▶ _TASK DETAILS_: Transcribe each line below without altering anything.

Data entries:

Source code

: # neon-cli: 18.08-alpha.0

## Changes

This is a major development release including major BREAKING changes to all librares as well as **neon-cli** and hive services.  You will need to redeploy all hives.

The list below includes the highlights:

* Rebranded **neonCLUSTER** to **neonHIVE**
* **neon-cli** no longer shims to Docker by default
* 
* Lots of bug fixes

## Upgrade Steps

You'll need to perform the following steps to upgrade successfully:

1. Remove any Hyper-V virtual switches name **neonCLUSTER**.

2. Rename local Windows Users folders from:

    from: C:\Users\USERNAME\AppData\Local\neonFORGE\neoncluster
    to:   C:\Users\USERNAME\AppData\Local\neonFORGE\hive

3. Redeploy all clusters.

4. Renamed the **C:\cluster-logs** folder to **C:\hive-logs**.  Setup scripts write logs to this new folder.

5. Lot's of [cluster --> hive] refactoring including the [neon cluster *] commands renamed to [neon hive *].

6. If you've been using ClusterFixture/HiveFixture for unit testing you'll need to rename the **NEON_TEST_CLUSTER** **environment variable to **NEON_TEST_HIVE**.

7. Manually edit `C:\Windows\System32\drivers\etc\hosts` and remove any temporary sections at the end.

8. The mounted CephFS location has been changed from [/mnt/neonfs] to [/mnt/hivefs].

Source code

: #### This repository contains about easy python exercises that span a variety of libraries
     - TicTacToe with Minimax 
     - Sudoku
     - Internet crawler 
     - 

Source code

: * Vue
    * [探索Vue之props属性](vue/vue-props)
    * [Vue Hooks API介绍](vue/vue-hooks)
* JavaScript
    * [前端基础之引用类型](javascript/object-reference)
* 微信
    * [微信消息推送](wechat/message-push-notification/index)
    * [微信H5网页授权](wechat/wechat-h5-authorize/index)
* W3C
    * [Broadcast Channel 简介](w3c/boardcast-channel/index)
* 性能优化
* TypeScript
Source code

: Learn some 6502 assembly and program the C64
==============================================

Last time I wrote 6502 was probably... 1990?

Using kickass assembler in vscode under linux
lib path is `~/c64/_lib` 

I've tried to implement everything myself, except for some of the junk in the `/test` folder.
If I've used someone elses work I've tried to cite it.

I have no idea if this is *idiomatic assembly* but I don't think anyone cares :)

▶ _TASK RESULT_:
Source code

: # neon-cli: 18.08-alpha.0

## Changes

This is a major development release including major BREAKING changes to all librares as well as **neon-cli** and hive services.  You will need to redeploy all hives.

The list below includes the highlights:

* Rebranded **neonCLUSTER** to **neonHIVE**
* **neon-cli** no longer shims to Docker by default
* 
* Lots of bug fixes

## Upgrade Steps

You'll need to perform the following steps to upgrade successfully:

1. Remove any Hyper-V virtual switches name **neonCLUSTER**.

2. Rename local Windows Users folders from:

    from: C:\Users\USERNAME\AppData\Local\neonFORGE\neoncluster
    to:   C:\Users\USERNAME\AppData\Local\neonFORGE\hive

3. Redeploy all clusters.

4. Renamed the **C:\cluster-logs** folder to **C:\hive-logs**.  Setup scripts write logs to this new folder.

5. Lot's of [cluster --> hive] refactoring including the [neon cluster *] commands renamed to [neon hive *].

6. If you've been using ClusterFixture/HiveFixture for unit testing you'll need to rename the **NEON_TEST_CLUSTER** **environment variable to **NEON_TEST_HIVE**.

7. Manually edit `C:\Windows\System32\drivers\etc\hosts` and remove any temporary sections at the end.

8. The mounted CephFS location has been changed from [/mnt/neonfs] to [/mnt/hivefs].

Source code

: #### This repository contains about easy python exercises that span a variety of libraries
     - TicTacToe with Minimax 
     - Sudoku
     - Internet crawler 
     - 

Source code

: * Vue
    * [探索Vue之props属性](vue/vue-props)
    * [Vue Hooks API介绍](vue/vue-hooks)
* JavaScript
    * [前端基础之引用类型](javascript/object-reference)
* 微信
    * [微信消息推送](wechat/message-push-notification/index)
    * [微信H5网页授权](wechat/wechat-h5-authorize/index)
* W3C
    * [Broadcast Channel 简介](w3c/boardcast-channel/index)
* 性能优化
* TypeScript
Source code

: Learn some 6502 assembly and program the C64
==============================================

Last time I wrote 6502 was probably... 1990?

Using kickass assembler in vscode under linux
lib path is `~/c64/_lib` 

I've tried to implement everything myself, except for some of the junk in the `/test` folder.
If I've used someone elses work I've tried to cite it.

I have no idea if this is *idiomatic assembly* but I don't think anyone cares :)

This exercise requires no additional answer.